The crisis isn’t yet over, but already speculation is rife about how consulting firms have performed during it.
Last summer, we asked clients how they thought the reputations of a range of major firms had been impacted by the crisis. On balance, when we subtracted the responses of those who thought a firm’s reputation had deteriorated from those who thought it had improved, technology firms had seen the biggest net improvement. We hypothesised that this stemmed from the extent to which technology itself had become the panacea for all operational and social issues: The less well-positioned a firm was in the technology space, the smaller its reputational gain. But that reputational gain doesn’t automatically translate into financial gain. Other factors—the scale and extent of a firm’s existing book of business, the strength and depth of its relationships (especially in the public and financial services sectors), and its ability to adapt to rapidly changing circumstances, also have a material impact on overall performance.
So, what does the picture look like going forwards?

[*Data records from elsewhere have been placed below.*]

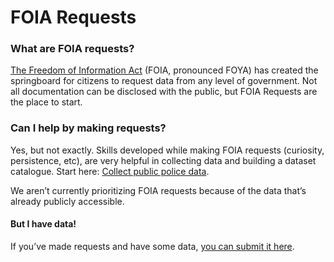 # FOIA Requests

### What are FOIA requests?

[The Freedom of Information Act](https://en.wikipedia.org/wiki/Freedom_of_Information_Act_%28United_States%29) \(FOIA, pronounced FOYA\) has created the springboard for citizens to request data from any level of government. Not all documentation can be disclosed with the public, but FOIA Requests are the place to start.

### Can I help by making requests?

Yes, but not exactly. Skills developed while making FOIA requests \(curiosity, persistence, etc\), are very helpful in collecting data and building a dataset catalogue. Start here: [Collect public police data]().

We aren’t currently prioritizing FOIA requests because of the data that’s already publicly accessible.

#### But I have data!

If you’ve made requests and have some data, [you can submit it here](https://forms.gle/RG3K4WjVtvKMjxHi7).

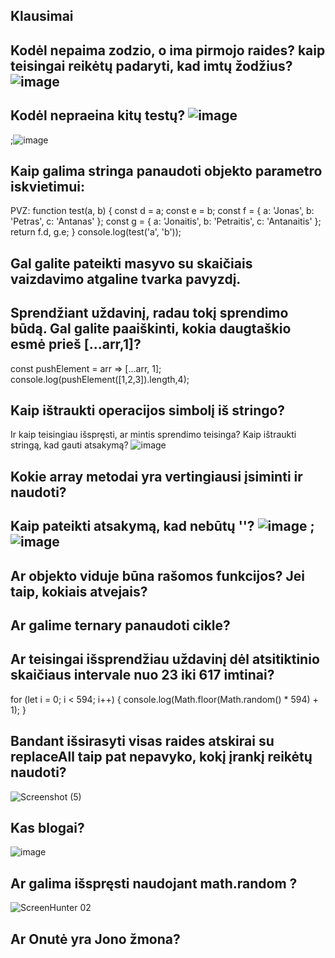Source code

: ## Klausimai
## Kodėl nepaima zodzio, o ima pirmojo raides? kaip teisingai reikėtų padaryti, kad imtų žodžius? ![image](https://github.com/front-end-by-rimantas/50-grupe-klausimai/assets/167992892/44921421-e258-4f32-9459-9f3f1f53986b)

## Kodėl nepraeina kitų testų? ![image](https://github.com/front-end-by-rimantas/50-grupe-klausimai/assets/167992892/db48a943-af1d-4d6b-aa79-65a406a5f691)
;![image](https://github.com/front-end-by-rimantas/50-grupe-klausimai/assets/167992892/c45aff5f-2d8e-4788-9b37-8055be3d1ecf)


## Kaip galima stringa panaudoti objekto parametro iskvietimui:
   PVZ:
   function test(a, b) {
    const d = a;
    const e = b;
    const f = { a: 'Jonas', b: 'Petras', c: 'Antanas' };
    const g = { a: 'Jonaitis', b: 'Petraitis', c: 'Antanaitis' };
    return f.d, g.e;
}
console.log(test('a', 'b'));

## Gal galite pateikti masyvo su skaičiais vaizdavimo atgaline tvarka pavyzdį.

## Sprendžiant uždavinį, radau tokį sprendimo būdą. Gal galite paaiškinti, kokia daugtaškio esmė prieš [...arr,1]?
const pushElement = arr => [...arr, 1];
console.log(pushElement([1,2,3]).length,4);

## Kaip ištraukti operacijos simbolį iš stringo? 
Ir kaip teisingiau išspręsti, ar mintis sprendimo teisinga?  Kaip ištraukti stringą, kad gauti atsakymą? ![image](https://github.com/front-end-by-rimantas/50-grupe-klausimai/assets/167992892/aa5eb55f-1c35-476f-8bd8-a9d382e16635)




## Kokie array metodai yra vertingiausi įsiminti ir naudoti?

## Kaip pateikti atsakymą, kad nebūtų ''? ![image](https://github.com/front-end-by-rimantas/50-grupe-klausimai/assets/167992892/035b84a0-4c0f-4919-add8-dab9206632f3) ; ![image](https://github.com/front-end-by-rimantas/50-grupe-klausimai/assets/167992892/47d6694a-3d3b-4070-af2d-38d75b58bac7)

## Ar objekto viduje būna rašomos funkcijos? Jei taip, kokiais atvejais? 

## Ar galime ternary panaudoti cikle?

## Ar teisingai išsprendžiau uždavinį dėl atsitiktinio skaičiaus intervale nuo 23 iki 617 imtinai?
for (let i = 0; i < 594; i++) {
    console.log(Math.floor(Math.random() * 594) + 1);
    }

## Bandant išsirasyti visas raides atskirai su replaceAll taip pat nepavyko, kokį įrankį reikėtų naudoti?
![Screenshot (5)](https://github.com/front-end-by-rimantas/50-grupe-klausimai/assets/167984972/901214e5-5169-4840-ad95-83201fdc5d31)


## Kas blogai? 
![image](https://github.com/front-end-by-rimantas/50-grupe-klausimai/assets/167983987/d10f3714-bc65-44b4-800a-fc4410075cdc)

## Ar galima išspręsti naudojant math.random ?
![ScreenHunter 02](https://github.com/front-end-by-rimantas/50-grupe-klausimai/assets/167984065/33450877-cc7b-4219-8394-299b6a338c09)

## Ar Onutė yra Jono žmona?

I think a good analogy for the post-crisis competitive landscape in consulting would be the aftermath of a forest fire. Photos taken just a few months after even the most catastrophic fires show how quickly nature recovers. Often across the scorched earth and the blackened stubs of trees, there’s a myriad of green shoots, growing quickly in the ash-enriched soil. For six months last year, from approximately mid-April to mid-October, large swathes of the consulting industry were being burnt, if not quite to the ground then certainly more extensively than in any previous crisis. The recovery in client demand since then has been swift as organisations try to do two things at once: adapting to short-term and unpredictable changes in their customers’ behaviour, their supply chains, and even their underlying business models; and preparing for when the crisis ends. Short-staffed and exhausted, many clients feel unprepared to face this future alone—and increasingly, they’re turning to consulting firms for help. Pent-up demand is the consulting industry’s equivalent to ash: Projects put on hold are being restarted as clients repurpose them for a different world; new initiatives are needed to deal with new problems.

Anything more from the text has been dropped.